The Book of Job-Chapter Eight:
"Seduction of False Hope"
Now a second neighbor of Job pipes up. His name is Bildad. He will bring another message to Job. But the hope he offers is unfounded and false:
Verses 1-2: "Then answered Bildad the Shuhite, and said, How long wilt thou speak these things? and how long shall the words of thy mouth be like a strong wind?"
Calm down, old boy, Bildad affirms with condescension and confidence. Like Eliphaz, Bildad's poor theology produces a spiritually hollow assessment of events:
Verses 3-4: "Doth God pervert judgment? or doth the Almighty pervert justice? If thy children have sinned against him, and he have cast them away for their transgression;"
It sounds Holy in a way, but if you read the early chapters of Job you realize how wrong Bildad is. God didn't kill Job's children. Tragically, they became casualties of the War with the devil. How cruel it must have been for Job to hear Bildad's statements. But was he tempted to believe that God was behind all the horrors? This philosophy of pinning all human suffering and tragedy on God and by default ignoring (and thus exonerating) Satan is still quite current and pervasive today. And, I must say regrettably, still very tempting to believe.
Verses 5-7: "If thou wouldest seek unto God betimes, and make thy supplication to the Almighty; If thou wert pure and upright; surely now he would awake for thee, and make the habitation of thy righteousness prosperous. Though thy beginning was small, yet thy latter end should greatly increase."
Abandon suffering and disassociate from all who have suffered. Separate yourself in this way and grovel before an angry God. It's not too late, Job, to get back on the "gravy train" of blessings. This is as wrong as the day it tumbled from Bildad's lips and we mustn't fall for it.
Verses 8-10: "For enquire, I pray thee, of the former age, and prepare thyself to the search of their fathers: (For we are but of yesterday, and know nothing, because our days upon earth are a shadow:) Shall not they teach thee, and tell thee, and utter words out of their heart?"
As we listen to Bildad appeal to their ancient history (possibly oral at that stage), we are reminded why we should study the ancient texts of the Old Testament Bible for ourselves. Their misinterpretation can twist the meaning, instructions for practice, and understanding of our Gospel as much as any attack on Acts, Ephesians, or Luke. These issues are too important for you to totally trust anyone to interpret for your: not Bildad, or me, or even the Pope. Study, Beloved, for yourself and let the Lord teach you.

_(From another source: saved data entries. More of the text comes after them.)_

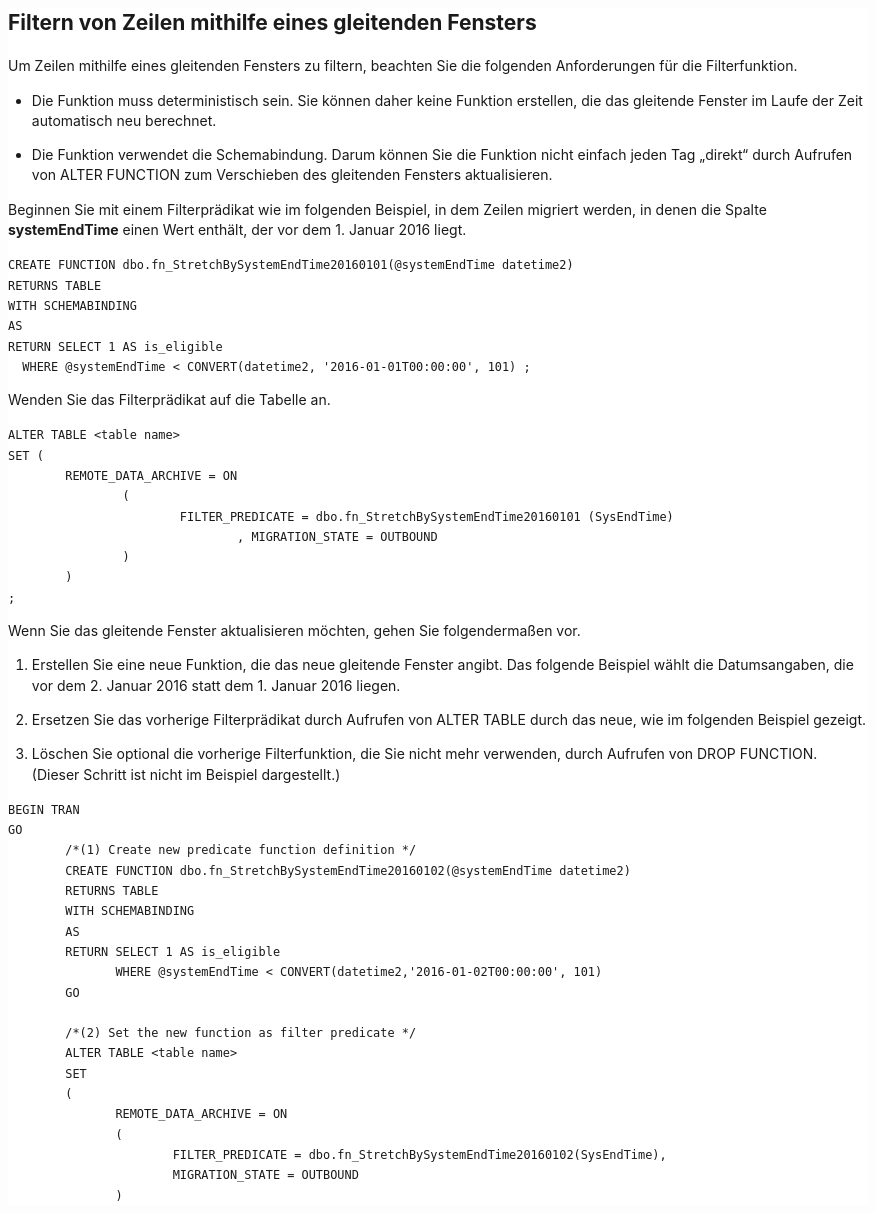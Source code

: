 ## Filtern von Zeilen mithilfe eines gleitenden Fensters
Um Zeilen mithilfe eines gleitenden Fensters zu filtern, beachten Sie die folgenden Anforderungen für die Filterfunktion.

-   Die Funktion muss deterministisch sein. Sie können daher keine Funktion erstellen, die das gleitende Fenster im Laufe der Zeit automatisch neu berechnet.

-   Die Funktion verwendet die Schemabindung. Darum können Sie die Funktion nicht einfach jeden Tag „direkt“ durch Aufrufen von ALTER FUNCTION zum Verschieben des gleitenden Fensters aktualisieren.

Beginnen Sie mit einem Filterprädikat wie im folgenden Beispiel, in dem Zeilen migriert werden, in denen die Spalte **systemEndTime** einen Wert enthält, der vor dem 1. Januar 2016 liegt.

```tsql
CREATE FUNCTION dbo.fn_StretchBySystemEndTime20160101(@systemEndTime datetime2)
RETURNS TABLE
WITH SCHEMABINDING  
AS  
RETURN SELECT 1 AS is_eligible
  WHERE @systemEndTime < CONVERT(datetime2, '2016-01-01T00:00:00', 101) ;
```

Wenden Sie das Filterprädikat auf die Tabelle an.

```tsql
ALTER TABLE <table name>
SET (
        REMOTE_DATA_ARCHIVE = ON
                (
                        FILTER_PREDICATE = dbo.fn_StretchBySystemEndTime20160101 (SysEndTime)
                                , MIGRATION_STATE = OUTBOUND
                )
        )
;
```

Wenn Sie das gleitende Fenster aktualisieren möchten, gehen Sie folgendermaßen vor.

1.  Erstellen Sie eine neue Funktion, die das neue gleitende Fenster angibt. Das folgende Beispiel wählt die Datumsangaben, die vor dem 2. Januar 2016 statt dem 1. Januar 2016 liegen.

2.  Ersetzen Sie das vorherige Filterprädikat durch Aufrufen von ALTER TABLE durch das neue, wie im folgenden Beispiel gezeigt.

3. Löschen Sie optional die vorherige Filterfunktion, die Sie nicht mehr verwenden, durch Aufrufen von DROP FUNCTION. (Dieser Schritt ist nicht im Beispiel dargestellt.)

```tsql
BEGIN TRAN
GO
        /*(1) Create new predicate function definition */
        CREATE FUNCTION dbo.fn_StretchBySystemEndTime20160102(@systemEndTime datetime2)
        RETURNS TABLE
        WITH SCHEMABINDING
        AS
        RETURN SELECT 1 AS is_eligible
               WHERE @systemEndTime < CONVERT(datetime2,'2016-01-02T00:00:00', 101)
        GO

        /*(2) Set the new function as filter predicate */
        ALTER TABLE <table name>
        SET
        (
               REMOTE_DATA_ARCHIVE = ON
               (
                       FILTER_PREDICATE = dbo.fn_StretchBySystemEndTime20160102(SysEndTime),
                       MIGRATION_STATE = OUTBOUND
               )
```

Old Bildad thinks he understands it all so well. Now he appeals to lessons from nature:
Verses 11-19: "Can the rush grow up without mire? can the flag grow without water? Whilst it is yet in his greenness, and not cut down, it withereth before any other herb. So are the paths of all that forget God; and the hypocrite's hope shall perish: Whose hope shall be cut off, and whose trust shall be a spider's web. He shall lean upon his house, but it shall not stand: he shall hold it fast, but it shall not endure. He is green before the sun, and his branch shooteth forth in his garden. His roots are wrapped about the heap, and seeth the place of stones. If he destroy him from his place, then it shall deny him, saying, I have not seen thee. Behold, this is the joy of his way, and out of the earth shall others grow."
In the next chapter Job will put this little illustration to spiritual shame as he tees off with some grand and sweeping images of God's true work in our natural world. Bildad is just spinning some oratory until returning to his main point in the next verse:
Verse 20: "Behold, God will not cast away a perfect man, neither will he help the evil doers:."
He's contradicting common sense. What he means is that the righteous always prosper, and that the wicked never do. There are some innocent and suffering children around today that KNOW how untrue this philosophy is. Anyone with much life experience should be able to see it. It's certainly nothing to build the Church on! And yet we see and hear it over and over again. Believers are to be enjoying constant physical and spiritual prosperity:
Verse 21: "Till he fill thy mouth with laughing, and thy lips with rejoicing."
All others will be constantly harassed, if not utterly destroyed by a most vengeful God:
Verse 22: "They that hate thee shall be clothed with shame; and the dwelling place of the wicked shall come to nought."
O, Bildad's speech sounds true in spots. Perhaps he was a believer, but don't be seduced by it. Please, beloved. What we will see next, in chapter 9, shows that even from the bottom of the despair pit, Job can still serve God. He is about to reply to Bildad with an amazing sermon, even prophesying about Christ before any other book of the Bible was written down. And that is the point: Job's relationship with God was not directly dependent upon his physical prosperity or lack thereof. Job COULD STILL serve God even though his life had taken some horrible turns. And so can you and I. Even if you are in great suffering right now, we do not follow Bildad and turn away from you and fear association with you. To the contrary, we can and must embrace you and even urge you to seek the Lord in your suffering and seek to serve Him as He leads you through it all. That is how Jesus overcame the world (read it in John 16:33) and it is the ONLY way that we ever will.